The pictures stay out; all of the data is to be printed exactly.

Supplied records:
━━━━

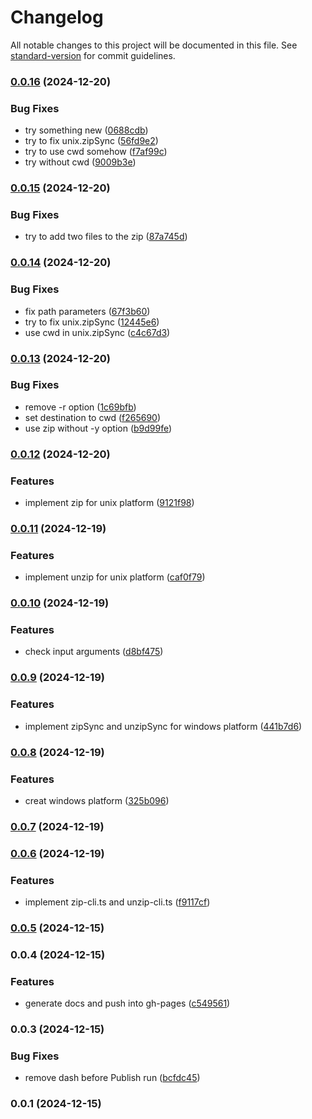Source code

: # Changelog

All notable changes to this project will be documented in this file. See [standard-version](https://github.com/conventional-changelog/standard-version) for commit guidelines.

### [0.0.16](https://github.com/rdarida/cross-platform-zip/compare/v0.0.15...v0.0.16) (2024-12-20)


### Bug Fixes

* try something new ([0688cdb](https://github.com/rdarida/cross-platform-zip/commit/0688cdb445beb3639972c6fc0037effc6351a70e))
* try to fix unix.zipSync ([56fd9e2](https://github.com/rdarida/cross-platform-zip/commit/56fd9e2f74352b92989c4ef3aba53b71357467ca))
* try to use cwd somehow ([f7af99c](https://github.com/rdarida/cross-platform-zip/commit/f7af99c4129e8c3cad9e961c05f314a0bca0de6e))
* try without cwd ([9009b3e](https://github.com/rdarida/cross-platform-zip/commit/9009b3e8ba8647612bb59adca8f59e8f63d645de))

### [0.0.15](https://github.com/rdarida/cross-platform-zip/compare/v0.0.14...v0.0.15) (2024-12-20)


### Bug Fixes

* try to add two files to the zip ([87a745d](https://github.com/rdarida/cross-platform-zip/commit/87a745d6bfbc36ce926c36178811440173188d5a))

### [0.0.14](https://github.com/rdarida/cross-platform-zip/compare/v0.0.13...v0.0.14) (2024-12-20)


### Bug Fixes

* fix path parameters ([67f3b60](https://github.com/rdarida/cross-platform-zip/commit/67f3b60be284d9172bb5659ca968b2475b56551d))
* try to fix unix.zipSync ([12445e6](https://github.com/rdarida/cross-platform-zip/commit/12445e609ad80cb6fcf60d8fcd553214414c135b))
* use cwd in unix.zipSync ([c4c67d3](https://github.com/rdarida/cross-platform-zip/commit/c4c67d39fbe71005f476f95a52a16f09f16a31e1))

### [0.0.13](https://github.com/rdarida/cross-platform-zip/compare/v0.0.12...v0.0.13) (2024-12-20)


### Bug Fixes

* remove -r option ([1c69bfb](https://github.com/rdarida/cross-platform-zip/commit/1c69bfb714da3c8e50bac7b13b2c8bfef3ea55b8))
* set destination to cwd ([f265690](https://github.com/rdarida/cross-platform-zip/commit/f2656907a619e6344169d78f3add7ca7ac7631a4))
* use zip without -y option ([b9d99fe](https://github.com/rdarida/cross-platform-zip/commit/b9d99fe1a58520c4614276820d4a86a16558f48e))

### [0.0.12](https://github.com/rdarida/cross-platform-zip/compare/v0.0.11...v0.0.12) (2024-12-20)


### Features

* implement zip for unix platform ([9121f98](https://github.com/rdarida/cross-platform-zip/commit/9121f98a3166e4195f71475eab15123e1e86c4a8))

### [0.0.11](https://github.com/rdarida/cross-platform-zip/compare/v0.0.10...v0.0.11) (2024-12-19)


### Features

* implement unzip for unix platform ([caf0f79](https://github.com/rdarida/cross-platform-zip/commit/caf0f79a9a47ea01c8e906124befb3c3fe1f8246))

### [0.0.10](https://github.com/rdarida/cross-platform-zip/compare/v0.0.9...v0.0.10) (2024-12-19)


### Features

* check input arguments ([d8bf475](https://github.com/rdarida/cross-platform-zip/commit/d8bf475df297186ba4ece01993b7652772650f79))

### [0.0.9](https://github.com/rdarida/cross-platform-zip/compare/v0.0.8...v0.0.9) (2024-12-19)


### Features

* implement zipSync and unzipSync for windows platform ([441b7d6](https://github.com/rdarida/cross-platform-zip/commit/441b7d677dfab7bc163761f6a63d0be4fe4d62f0))

### [0.0.8](https://github.com/rdarida/cross-platform-zip/compare/v0.0.7...v0.0.8) (2024-12-19)


### Features

* creat windows platform ([325b096](https://github.com/rdarida/cross-platform-zip/commit/325b096e58752ee242531ae69fe02cdb72575ee9))

### [0.0.7](https://github.com/rdarida/cross-platform-zip/compare/v0.0.6...v0.0.7) (2024-12-19)

### [0.0.6](https://github.com/rdarida/cross-platform-zip/compare/v0.0.5...v0.0.6) (2024-12-19)


### Features

* implement zip-cli.ts and unzip-cli.ts ([f9117cf](https://github.com/rdarida/cross-platform-zip/commit/f9117cf660de2a6cad4fd32164235eb6c109d8a0))

### [0.0.5](https://github.com/rdarida/cross-platform-zip/compare/v0.0.4...v0.0.5) (2024-12-15)

### 0.0.4 (2024-12-15)


### Features

* generate docs and push into gh-pages ([c549561](https://github.com/rdarida/cross-platform-zip/commit/c549561315e05da335cbc3aecea74667c2b7818f))

### 0.0.3 (2024-12-15)


### Bug Fixes

* remove dash before Publish run ([bcfdc45](https://github.com/rdarida/cross-platform-zip/commit/bcfdc451ce429e371f3b7826271bca06537355e2))

### 0.0.1 (2024-12-15)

━━━━

Answer to this task:
Source code

: # Changelog

All notable changes to this project will be documented in this file. See [standard-version](https://github.com/conventional-changelog/standard-version) for commit guidelines.

### [0.0.16](https://github.com/rdarida/cross-platform-zip/compare/v0.0.15...v0.0.16) (2024-12-20)


### Bug Fixes

* try something new ([0688cdb](https://github.com/rdarida/cross-platform-zip/commit/0688cdb445beb3639972c6fc0037effc6351a70e))
* try to fix unix.zipSync ([56fd9e2](https://github.com/rdarida/cross-platform-zip/commit/56fd9e2f74352b92989c4ef3aba53b71357467ca))
* try to use cwd somehow ([f7af99c](https://github.com/rdarida/cross-platform-zip/commit/f7af99c4129e8c3cad9e961c05f314a0bca0de6e))
* try without cwd ([9009b3e](https://github.com/rdarida/cross-platform-zip/commit/9009b3e8ba8647612bb59adca8f59e8f63d645de))

### [0.0.15](https://github.com/rdarida/cross-platform-zip/compare/v0.0.14...v0.0.15) (2024-12-20)


### Bug Fixes

* try to add two files to the zip ([87a745d](https://github.com/rdarida/cross-platform-zip/commit/87a745d6bfbc36ce926c36178811440173188d5a))

### [0.0.14](https://github.com/rdarida/cross-platform-zip/compare/v0.0.13...v0.0.14) (2024-12-20)


### Bug Fixes

* fix path parameters ([67f3b60](https://github.com/rdarida/cross-platform-zip/commit/67f3b60be284d9172bb5659ca968b2475b56551d))
* try to fix unix.zipSync ([12445e6](https://github.com/rdarida/cross-platform-zip/commit/12445e609ad80cb6fcf60d8fcd553214414c135b))
* use cwd in unix.zipSync ([c4c67d3](https://github.com/rdarida/cross-platform-zip/commit/c4c67d39fbe71005f476f95a52a16f09f16a31e1))

### [0.0.13](https://github.com/rdarida/cross-platform-zip/compare/v0.0.12...v0.0.13) (2024-12-20)


### Bug Fixes

* remove -r option ([1c69bfb](https://github.com/rdarida/cross-platform-zip/commit/1c69bfb714da3c8e50bac7b13b2c8bfef3ea55b8))
* set destination to cwd ([f265690](https://github.com/rdarida/cross-platform-zip/commit/f2656907a619e6344169d78f3add7ca7ac7631a4))
* use zip without -y option ([b9d99fe](https://github.com/rdarida/cross-platform-zip/commit/b9d99fe1a58520c4614276820d4a86a16558f48e))

### [0.0.12](https://github.com/rdarida/cross-platform-zip/compare/v0.0.11...v0.0.12) (2024-12-20)


### Features

* implement zip for unix platform ([9121f98](https://github.com/rdarida/cross-platform-zip/commit/9121f98a3166e4195f71475eab15123e1e86c4a8))

### [0.0.11](https://github.com/rdarida/cross-platform-zip/compare/v0.0.10...v0.0.11) (2024-12-19)


### Features

* implement unzip for unix platform ([caf0f79](https://github.com/rdarida/cross-platform-zip/commit/caf0f79a9a47ea01c8e906124befb3c3fe1f8246))

### [0.0.10](https://github.com/rdarida/cross-platform-zip/compare/v0.0.9...v0.0.10) (2024-12-19)


### Features

* check input arguments ([d8bf475](https://github.com/rdarida/cross-platform-zip/commit/d8bf475df297186ba4ece01993b7652772650f79))

### [0.0.9](https://github.com/rdarida/cross-platform-zip/compare/v0.0.8...v0.0.9) (2024-12-19)


### Features

* implement zipSync and unzipSync for windows platform ([441b7d6](https://github.com/rdarida/cross-platform-zip/commit/441b7d677dfab7bc163761f6a63d0be4fe4d62f0))

### [0.0.8](https://github.com/rdarida/cross-platform-zip/compare/v0.0.7...v0.0.8) (2024-12-19)


### Features

* creat windows platform ([325b096](https://github.com/rdarida/cross-platform-zip/commit/325b096e58752ee242531ae69fe02cdb72575ee9))

### [0.0.7](https://github.com/rdarida/cross-platform-zip/compare/v0.0.6...v0.0.7) (2024-12-19)

### [0.0.6](https://github.com/rdarida/cross-platform-zip/compare/v0.0.5...v0.0.6) (2024-12-19)


### Features

* implement zip-cli.ts and unzip-cli.ts ([f9117cf](https://github.com/rdarida/cross-platform-zip/commit/f9117cf660de2a6cad4fd32164235eb6c109d8a0))

### [0.0.5](https://github.com/rdarida/cross-platform-zip/compare/v0.0.4...v0.0.5) (2024-12-15)

### 0.0.4 (2024-12-15)


### Features

* generate docs and push into gh-pages ([c549561](https://github.com/rdarida/cross-platform-zip/commit/c549561315e05da335cbc3aecea74667c2b7818f))

### 0.0.3 (2024-12-15)


### Bug Fixes

* remove dash before Publish run ([bcfdc45](https://github.com/rdarida/cross-platform-zip/commit/bcfdc451ce429e371f3b7826271bca06537355e2))

### 0.0.1 (2024-12-15)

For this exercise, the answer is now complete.